▶ [Prompt]: Reproduce the records below exactly, leaving out any pictures.

(Materials provided)

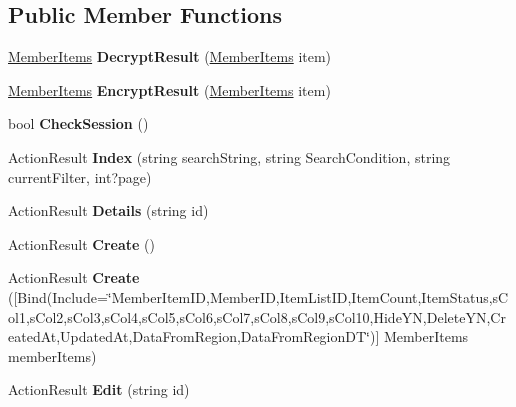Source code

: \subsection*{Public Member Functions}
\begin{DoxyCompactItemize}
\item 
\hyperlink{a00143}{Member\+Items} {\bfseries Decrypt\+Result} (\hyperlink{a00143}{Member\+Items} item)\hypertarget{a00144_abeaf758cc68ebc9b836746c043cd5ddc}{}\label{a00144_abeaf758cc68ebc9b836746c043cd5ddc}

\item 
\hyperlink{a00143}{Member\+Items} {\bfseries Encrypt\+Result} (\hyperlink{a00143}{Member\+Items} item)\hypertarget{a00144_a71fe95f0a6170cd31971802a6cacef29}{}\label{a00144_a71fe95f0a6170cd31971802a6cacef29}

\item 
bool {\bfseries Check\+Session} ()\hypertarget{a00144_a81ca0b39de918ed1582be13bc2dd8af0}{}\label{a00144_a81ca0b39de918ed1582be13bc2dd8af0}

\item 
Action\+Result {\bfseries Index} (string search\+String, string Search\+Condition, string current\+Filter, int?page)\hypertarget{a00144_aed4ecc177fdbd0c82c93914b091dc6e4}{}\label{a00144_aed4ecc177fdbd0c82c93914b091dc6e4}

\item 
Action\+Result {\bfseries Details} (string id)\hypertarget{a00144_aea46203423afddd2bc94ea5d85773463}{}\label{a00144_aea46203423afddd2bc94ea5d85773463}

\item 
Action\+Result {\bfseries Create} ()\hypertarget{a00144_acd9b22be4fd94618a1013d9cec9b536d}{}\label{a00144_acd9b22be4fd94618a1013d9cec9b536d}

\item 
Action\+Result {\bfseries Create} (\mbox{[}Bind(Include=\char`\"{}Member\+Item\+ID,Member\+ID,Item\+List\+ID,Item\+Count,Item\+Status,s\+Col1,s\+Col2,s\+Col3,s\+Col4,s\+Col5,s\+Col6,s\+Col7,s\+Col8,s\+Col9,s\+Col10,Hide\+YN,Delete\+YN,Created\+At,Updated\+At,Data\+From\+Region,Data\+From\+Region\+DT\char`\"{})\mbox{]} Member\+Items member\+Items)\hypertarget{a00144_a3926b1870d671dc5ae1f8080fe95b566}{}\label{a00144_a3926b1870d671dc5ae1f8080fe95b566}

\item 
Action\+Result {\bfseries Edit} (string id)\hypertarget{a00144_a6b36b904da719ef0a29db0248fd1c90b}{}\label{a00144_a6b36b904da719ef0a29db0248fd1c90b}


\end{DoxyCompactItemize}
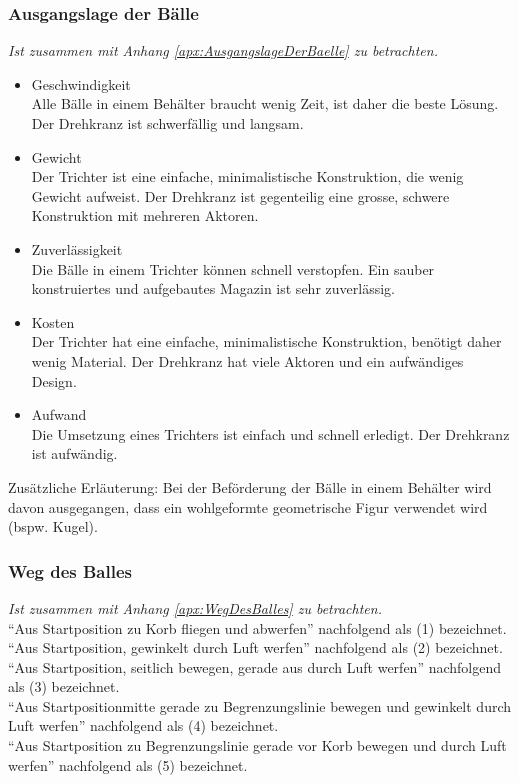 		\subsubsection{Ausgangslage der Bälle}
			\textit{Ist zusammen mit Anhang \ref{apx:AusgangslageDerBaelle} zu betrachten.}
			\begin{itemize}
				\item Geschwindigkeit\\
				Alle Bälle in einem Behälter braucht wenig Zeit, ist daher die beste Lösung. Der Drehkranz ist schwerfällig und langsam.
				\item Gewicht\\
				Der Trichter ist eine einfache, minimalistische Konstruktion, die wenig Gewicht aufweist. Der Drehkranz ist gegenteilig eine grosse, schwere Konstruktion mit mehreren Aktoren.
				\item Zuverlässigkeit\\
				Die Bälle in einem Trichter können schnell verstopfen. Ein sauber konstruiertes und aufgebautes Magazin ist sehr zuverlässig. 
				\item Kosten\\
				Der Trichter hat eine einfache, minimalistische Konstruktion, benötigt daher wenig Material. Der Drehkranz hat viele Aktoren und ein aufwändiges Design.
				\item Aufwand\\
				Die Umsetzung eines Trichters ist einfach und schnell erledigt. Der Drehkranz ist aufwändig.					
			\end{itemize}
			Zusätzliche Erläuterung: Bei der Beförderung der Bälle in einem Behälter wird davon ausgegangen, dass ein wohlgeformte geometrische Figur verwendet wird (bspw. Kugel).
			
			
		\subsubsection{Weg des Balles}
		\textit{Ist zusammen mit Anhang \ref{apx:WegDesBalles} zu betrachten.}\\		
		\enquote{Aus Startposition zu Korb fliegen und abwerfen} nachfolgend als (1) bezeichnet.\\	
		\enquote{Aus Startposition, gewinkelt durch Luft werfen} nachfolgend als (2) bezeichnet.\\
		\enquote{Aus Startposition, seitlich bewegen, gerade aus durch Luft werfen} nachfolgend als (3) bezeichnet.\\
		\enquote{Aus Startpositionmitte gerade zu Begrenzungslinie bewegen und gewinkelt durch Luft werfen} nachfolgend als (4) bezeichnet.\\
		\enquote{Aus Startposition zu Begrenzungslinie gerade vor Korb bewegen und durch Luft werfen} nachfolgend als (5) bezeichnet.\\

(End Materials provided)

▶ [Answer area]:
Source code

: \subsection*{Public Member Functions}
\begin{DoxyCompactItemize}
\item 
\hyperlink{a00143}{Member\+Items} {\bfseries Decrypt\+Result} (\hyperlink{a00143}{Member\+Items} item)\hypertarget{a00144_abeaf758cc68ebc9b836746c043cd5ddc}{}\label{a00144_abeaf758cc68ebc9b836746c043cd5ddc}

\item 
\hyperlink{a00143}{Member\+Items} {\bfseries Encrypt\+Result} (\hyperlink{a00143}{Member\+Items} item)\hypertarget{a00144_a71fe95f0a6170cd31971802a6cacef29}{}\label{a00144_a71fe95f0a6170cd31971802a6cacef29}

\item 
bool {\bfseries Check\+Session} ()\hypertarget{a00144_a81ca0b39de918ed1582be13bc2dd8af0}{}\label{a00144_a81ca0b39de918ed1582be13bc2dd8af0}

\item 
Action\+Result {\bfseries Index} (string search\+String, string Search\+Condition, string current\+Filter, int?page)\hypertarget{a00144_aed4ecc177fdbd0c82c93914b091dc6e4}{}\label{a00144_aed4ecc177fdbd0c82c93914b091dc6e4}

\item 
Action\+Result {\bfseries Details} (string id)\hypertarget{a00144_aea46203423afddd2bc94ea5d85773463}{}\label{a00144_aea46203423afddd2bc94ea5d85773463}

\item 
Action\+Result {\bfseries Create} ()\hypertarget{a00144_acd9b22be4fd94618a1013d9cec9b536d}{}\label{a00144_acd9b22be4fd94618a1013d9cec9b536d}

\item 
Action\+Result {\bfseries Create} (\mbox{[}Bind(Include=\char`\"{}Member\+Item\+ID,Member\+ID,Item\+List\+ID,Item\+Count,Item\+Status,s\+Col1,s\+Col2,s\+Col3,s\+Col4,s\+Col5,s\+Col6,s\+Col7,s\+Col8,s\+Col9,s\+Col10,Hide\+YN,Delete\+YN,Created\+At,Updated\+At,Data\+From\+Region,Data\+From\+Region\+DT\char`\"{})\mbox{]} Member\+Items member\+Items)\hypertarget{a00144_a3926b1870d671dc5ae1f8080fe95b566}{}\label{a00144_a3926b1870d671dc5ae1f8080fe95b566}

\item 
Action\+Result {\bfseries Edit} (string id)\hypertarget{a00144_a6b36b904da719ef0a29db0248fd1c90b}{}\label{a00144_a6b36b904da719ef0a29db0248fd1c90b}


\end{DoxyCompactItemize}
 		\subsubsection{Ausgangslage der Bälle}
			\textit{Ist zusammen mit Anhang \ref{apx:AusgangslageDerBaelle} zu betrachten.}
			\begin{itemize}
				\item Geschwindigkeit\\
				Alle Bälle in einem Behälter braucht wenig Zeit, ist daher die beste Lösung. Der Drehkranz ist schwerfällig und langsam.
				\item Gewicht\\
				Der Trichter ist eine einfache, minimalistische Konstruktion, die wenig Gewicht aufweist. Der Drehkranz ist gegenteilig eine grosse, schwere Konstruktion mit mehreren Aktoren.
				\item Zuverlässigkeit\\
				Die Bälle in einem Trichter können schnell verstopfen. Ein sauber konstruiertes und aufgebautes Magazin ist sehr zuverlässig. 
				\item Kosten\\
				Der Trichter hat eine einfache, minimalistische Konstruktion, benötigt daher wenig Material. Der Drehkranz hat viele Aktoren und ein aufwändiges Design.
				\item Aufwand\\
				Die Umsetzung eines Trichters ist einfach und schnell erledigt. Der Drehkranz ist aufwändig.					
			\end{itemize}
			Zusätzliche Erläuterung: Bei der Beförderung der Bälle in einem Behälter wird davon ausgegangen, dass ein wohlgeformte geometrische Figur verwendet wird (bspw. Kugel).
			
			
		\subsubsection{Weg des Balles}
		\textit{Ist zusammen mit Anhang \ref{apx:WegDesBalles} zu betrachten.}\\		
		\enquote{Aus Startposition zu Korb fliegen und abwerfen} nachfolgend als (1) bezeichnet.\\	
		\enquote{Aus Startposition, gewinkelt durch Luft werfen} nachfolgend als (2) bezeichnet.\\
		\enquote{Aus Startposition, seitlich bewegen, gerade aus durch Luft werfen} nachfolgend als (3) bezeichnet.\\
		\enquote{Aus Startpositionmitte gerade zu Begrenzungslinie bewegen und gewinkelt durch Luft werfen} nachfolgend als (4) bezeichnet.\\
		\enquote{Aus Startposition zu Begrenzungslinie gerade vor Korb bewegen und durch Luft werfen} nachfolgend als (5) bezeichnet.\\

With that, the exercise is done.